*** INPUT RECORDS ***
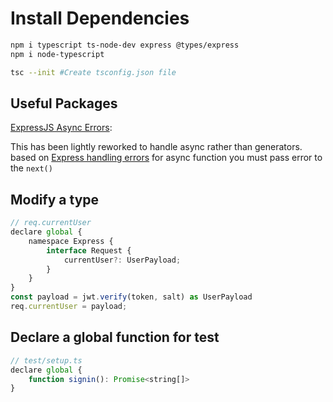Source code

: # Install Dependencies

```bash
npm i typescript ts-node-dev express @types/express
npm i node-typescript

tsc --init #Create tsconfig.json file
```


## Useful Packages

[ExpressJS Async Errors](https://www.npmjs.com/package/express-async-errors):

This has been lightly reworked to handle async rather than generators. based on [Express handling errors](http://expressjs.com/en/guide/error-handling.html) for async function you must pass error to the `next()`



## Modify a type
```js
// req.currentUser
declare global {
    namespace Express {
        interface Request {
            currentUser?: UserPayload;
        }
    }
}
const payload = jwt.verify(token, salt) as UserPayload
req.currentUser = payload;
```


## Declare a global function for test
```js
// test/setup.ts
declare global {
    function signin(): Promise<string[]>
}
```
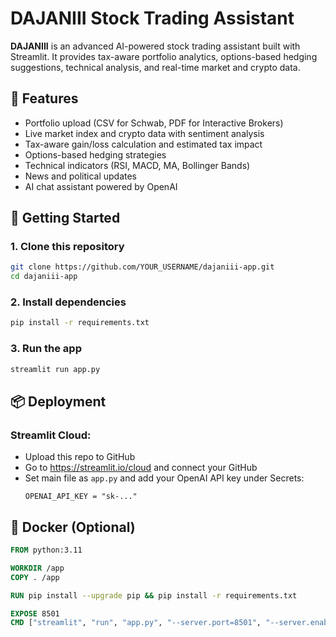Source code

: # DAJANIII Stock Trading Assistant

**DAJANIII** is an advanced AI-powered stock trading assistant built with Streamlit. It provides tax-aware portfolio analytics, options-based hedging suggestions, technical analysis, and real-time market and crypto data.

## 🔧 Features
- Portfolio upload (CSV for Schwab, PDF for Interactive Brokers)
- Live market index and crypto data with sentiment analysis
- Tax-aware gain/loss calculation and estimated tax impact
- Options-based hedging strategies
- Technical indicators (RSI, MACD, MA, Bollinger Bands)
- News and political updates
- AI chat assistant powered by OpenAI

## 🚀 Getting Started

### 1. Clone this repository
```bash
git clone https://github.com/YOUR_USERNAME/dajaniii-app.git
cd dajaniii-app
```

### 2. Install dependencies
```bash
pip install -r requirements.txt
```

### 3. Run the app
```bash
streamlit run app.py
```

## 📦 Deployment

### Streamlit Cloud:
- Upload this repo to GitHub
- Go to https://streamlit.io/cloud and connect your GitHub
- Set main file as `app.py` and add your OpenAI API key under Secrets:
  ```
  OPENAI_API_KEY = "sk-..."
  ```

## 🐳 Docker (Optional)
```dockerfile
FROM python:3.11

WORKDIR /app
COPY . /app

RUN pip install --upgrade pip && pip install -r requirements.txt

EXPOSE 8501
CMD ["streamlit", "run", "app.py", "--server.port=8501", "--server.enableCORS=false"]
```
***
PROMPT: Looking through the entries, count the lines that hold the word "requirements" and state that count alone.

ANSWER: 2